The thresholds are summarized in two ways: the mean and median across replicates for each model, and the consensus mean and median across all selected models (when more than one model is selected):

fm$thresholds
#> $Model_192
#> $Model_192$mean
#> [1] 0.2449115
#> 
#> $Model_192$median
#> [1] 0.266498
#> 
#> 
#> $Model_219
#> $Model_219$mean
#> [1] 0.260294
#> 
#> $Model_219$median
#> [1] 0.2695625
#> 
#> 
#> $consensus
#> $consensus$mean
#> [1] 0.2526028
#> 
#> $consensus$median
#> [1] 0.2674515
#> 
#> 
#> $type
#> [1] "cloglog"


Response curves

The selected models in the fitted_models object can be used to generate response curves. Individual variable response curves illustrate how each environmental variables influences suitability, while keeping all other variables constant.

By default, the curves are generated with all other variables set to their mean values (or the mode for categorical variables). The mean or mode are calculated from the combined set of presence and background data (averages_from = "pr_bg"). You can change this behavior to use only the presence localities by setting averages_from = "pr".


All response curves

An easy way to explore response curves for all variables is as follows:

# Produce response curves for all variables in all fitted models
all_response_curves(fm)


In the previous plot, the dashed lines indicate the range of variables values in the data used to fit models. If multiple models were fitted, variability is shown via a Generalized Additive Model (GAM) using the mean and the 95% confidence interval. For a more detailed view of what the response curve for each of the models fitted look like, the argument show_lines can be set to TRUE.

# All response curves showing each model as a different line
all_response_curves(fm, show_lines = TRUE)


To explore response curves of all variables for each model independently, the argument model_ID can be used. The plot will show variable response curves for the full model.

# All response curves for model 219
all_response_curves(fm, modelID = "Model_219")


To get a view of variability in response curves for a model produced with replicates, use show_variability = TRUE. Both, the GAM or the multiple-line approaches can be used to show variability.

# All response curves for model 219 (GAM for variability)
all_response_curves(fm, modelID = "Model_219", show_variability = TRUE)
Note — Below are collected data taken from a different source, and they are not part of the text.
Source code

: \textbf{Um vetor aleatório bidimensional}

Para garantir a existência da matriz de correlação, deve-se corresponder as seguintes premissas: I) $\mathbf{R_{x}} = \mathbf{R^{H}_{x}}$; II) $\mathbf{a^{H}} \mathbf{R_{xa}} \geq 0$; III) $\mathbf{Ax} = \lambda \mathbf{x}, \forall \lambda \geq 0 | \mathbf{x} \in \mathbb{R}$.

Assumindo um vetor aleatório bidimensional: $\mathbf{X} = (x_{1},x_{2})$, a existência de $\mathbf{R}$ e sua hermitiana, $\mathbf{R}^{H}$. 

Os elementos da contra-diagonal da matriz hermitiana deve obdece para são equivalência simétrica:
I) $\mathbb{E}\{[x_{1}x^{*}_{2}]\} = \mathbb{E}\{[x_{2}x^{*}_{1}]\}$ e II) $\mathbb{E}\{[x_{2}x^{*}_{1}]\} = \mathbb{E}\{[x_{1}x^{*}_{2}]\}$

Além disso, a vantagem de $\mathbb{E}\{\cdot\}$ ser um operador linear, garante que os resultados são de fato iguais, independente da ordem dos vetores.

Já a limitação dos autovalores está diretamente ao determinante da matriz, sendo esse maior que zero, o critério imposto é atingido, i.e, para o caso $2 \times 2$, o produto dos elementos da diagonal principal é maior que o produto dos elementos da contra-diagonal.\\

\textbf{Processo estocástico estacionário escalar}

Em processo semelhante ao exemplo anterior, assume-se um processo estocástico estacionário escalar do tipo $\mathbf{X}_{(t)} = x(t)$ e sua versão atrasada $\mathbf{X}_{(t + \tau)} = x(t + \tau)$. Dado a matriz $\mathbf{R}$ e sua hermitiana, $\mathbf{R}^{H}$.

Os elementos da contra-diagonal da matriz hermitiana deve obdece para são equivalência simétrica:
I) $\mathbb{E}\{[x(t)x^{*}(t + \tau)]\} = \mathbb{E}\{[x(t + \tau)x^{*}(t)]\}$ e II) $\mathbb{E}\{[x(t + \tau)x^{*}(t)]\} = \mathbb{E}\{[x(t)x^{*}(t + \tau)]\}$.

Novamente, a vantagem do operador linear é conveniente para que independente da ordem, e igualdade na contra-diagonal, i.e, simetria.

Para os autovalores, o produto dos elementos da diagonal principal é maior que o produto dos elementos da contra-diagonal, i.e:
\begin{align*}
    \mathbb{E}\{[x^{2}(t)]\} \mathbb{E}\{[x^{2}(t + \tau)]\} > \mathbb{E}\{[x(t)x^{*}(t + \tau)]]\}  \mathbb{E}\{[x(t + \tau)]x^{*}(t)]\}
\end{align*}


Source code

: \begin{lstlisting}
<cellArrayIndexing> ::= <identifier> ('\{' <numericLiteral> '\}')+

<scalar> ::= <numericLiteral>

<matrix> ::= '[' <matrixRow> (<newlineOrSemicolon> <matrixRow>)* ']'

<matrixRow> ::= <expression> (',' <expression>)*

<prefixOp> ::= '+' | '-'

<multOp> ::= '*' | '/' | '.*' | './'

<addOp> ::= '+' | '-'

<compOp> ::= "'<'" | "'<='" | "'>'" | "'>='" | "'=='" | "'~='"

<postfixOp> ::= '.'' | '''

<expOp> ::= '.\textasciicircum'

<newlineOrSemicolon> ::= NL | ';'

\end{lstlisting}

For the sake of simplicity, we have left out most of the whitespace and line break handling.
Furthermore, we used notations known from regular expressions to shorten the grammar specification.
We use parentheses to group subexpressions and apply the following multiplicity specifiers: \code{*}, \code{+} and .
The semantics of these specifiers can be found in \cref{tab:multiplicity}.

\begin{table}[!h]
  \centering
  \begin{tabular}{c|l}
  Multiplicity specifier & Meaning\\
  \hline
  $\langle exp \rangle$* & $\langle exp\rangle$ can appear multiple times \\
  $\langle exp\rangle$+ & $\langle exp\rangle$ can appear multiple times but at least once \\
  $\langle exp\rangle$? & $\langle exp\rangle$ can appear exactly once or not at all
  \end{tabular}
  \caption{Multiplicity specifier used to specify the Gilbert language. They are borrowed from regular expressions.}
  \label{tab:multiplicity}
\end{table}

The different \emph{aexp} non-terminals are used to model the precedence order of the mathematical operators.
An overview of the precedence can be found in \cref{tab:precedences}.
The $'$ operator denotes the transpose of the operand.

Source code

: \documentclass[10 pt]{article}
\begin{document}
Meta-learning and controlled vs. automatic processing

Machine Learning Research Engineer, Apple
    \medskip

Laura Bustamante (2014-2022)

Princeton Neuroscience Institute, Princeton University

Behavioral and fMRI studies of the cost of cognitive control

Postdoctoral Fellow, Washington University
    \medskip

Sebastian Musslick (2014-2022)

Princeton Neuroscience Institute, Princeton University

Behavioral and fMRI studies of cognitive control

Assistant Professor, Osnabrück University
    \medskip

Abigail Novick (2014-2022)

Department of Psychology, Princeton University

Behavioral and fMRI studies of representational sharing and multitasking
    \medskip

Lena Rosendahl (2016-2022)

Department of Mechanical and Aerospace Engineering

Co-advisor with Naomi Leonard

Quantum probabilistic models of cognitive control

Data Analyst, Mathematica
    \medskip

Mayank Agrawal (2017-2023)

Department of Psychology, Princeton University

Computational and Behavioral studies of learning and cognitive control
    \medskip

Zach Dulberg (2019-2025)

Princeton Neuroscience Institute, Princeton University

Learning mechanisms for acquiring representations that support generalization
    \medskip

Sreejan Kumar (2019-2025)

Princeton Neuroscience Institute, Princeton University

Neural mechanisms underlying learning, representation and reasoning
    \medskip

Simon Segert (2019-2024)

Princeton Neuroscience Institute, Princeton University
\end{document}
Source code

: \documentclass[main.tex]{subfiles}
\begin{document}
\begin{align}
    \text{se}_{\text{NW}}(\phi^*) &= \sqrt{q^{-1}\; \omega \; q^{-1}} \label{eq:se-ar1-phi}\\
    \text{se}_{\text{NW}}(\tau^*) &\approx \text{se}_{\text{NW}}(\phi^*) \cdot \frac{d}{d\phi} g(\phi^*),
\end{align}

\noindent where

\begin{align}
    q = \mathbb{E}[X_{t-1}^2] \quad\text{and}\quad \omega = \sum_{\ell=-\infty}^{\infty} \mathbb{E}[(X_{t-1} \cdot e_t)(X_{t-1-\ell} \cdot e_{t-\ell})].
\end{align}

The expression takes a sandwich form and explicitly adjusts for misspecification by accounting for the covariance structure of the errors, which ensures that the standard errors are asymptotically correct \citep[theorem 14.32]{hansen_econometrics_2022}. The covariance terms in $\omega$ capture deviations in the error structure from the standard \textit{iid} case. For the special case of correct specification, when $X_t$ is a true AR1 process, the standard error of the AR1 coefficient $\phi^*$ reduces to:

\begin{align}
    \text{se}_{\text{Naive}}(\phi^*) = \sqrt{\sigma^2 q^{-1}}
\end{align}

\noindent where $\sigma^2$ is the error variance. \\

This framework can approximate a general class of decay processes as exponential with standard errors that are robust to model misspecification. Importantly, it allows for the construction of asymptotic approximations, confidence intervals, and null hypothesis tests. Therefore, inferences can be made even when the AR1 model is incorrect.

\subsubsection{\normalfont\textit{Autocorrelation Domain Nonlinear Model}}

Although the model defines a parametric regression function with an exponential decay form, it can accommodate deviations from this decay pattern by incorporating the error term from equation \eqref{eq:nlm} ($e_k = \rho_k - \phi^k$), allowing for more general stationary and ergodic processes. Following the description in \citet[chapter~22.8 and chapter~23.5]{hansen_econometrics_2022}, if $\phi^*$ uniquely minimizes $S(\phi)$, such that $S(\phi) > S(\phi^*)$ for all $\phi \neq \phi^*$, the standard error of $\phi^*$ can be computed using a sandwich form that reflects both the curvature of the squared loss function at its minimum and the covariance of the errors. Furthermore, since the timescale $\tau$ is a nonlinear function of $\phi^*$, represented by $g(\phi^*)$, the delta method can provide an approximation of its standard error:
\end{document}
# All response curves for model 219 (each curve is a replicate)
all_response_curves(fm, modelID = "Model_219", show_variability = TRUE, 
                    show_lines = TRUE)


Customized response curves

The previous plots help to gain a quick understanding of response curves for fitted models, but little can be done make each panel look better. To produce nicer plots, response curves for each variable at a time can be produced. Let’s check which variables are available to plot by examining the coefficients of the full models:

# Get variables with non-zero coefficients in the models
fm$Models[[1]]$Full_model$betas  # From the first model selected
#>        bio_1        bio_7       bio_15   I(bio_1^2)   I(bio_7^2)  I(bio_15^2) 
#> 11.572321659  0.215970079  0.369077970 -0.356605446 -0.020306099 -0.006200151
fm$Models[[2]]$Full_model$betas  # From the second model selected
#>         bio_1        bio_12        bio_15    I(bio_1^2)    I(bio_7^2) 
#>  1.178814e+01  1.638570e-02  3.406100e-01 -3.625405e-01 -1.440450e-02 
#>   I(bio_12^2)   I(bio_15^2) 
#> -5.261860e-06 -5.623987e-03


The variables bio_1, bio_7, bio_12 and bio_15have non-zero coefficient values, which means they contribute to the model and are available for generating response curves.

Remember that response curves are computed using all selected models. This time let’s change the margins and labels for each plot

par(mfrow = c(2, 2), mar = c(4, 4, 1, 0.5))  # Set grid of plot
response_curve(models = fm, variable = "bio_1", las = 1)

response_curve(models = fm, variable = "bio_7", ylab = "", las = 1)

response_curve(models = fm, variable = "bio_12", las = 1)

response_curve(models = fm, variable = "bio_15", ylab = "", las = 1)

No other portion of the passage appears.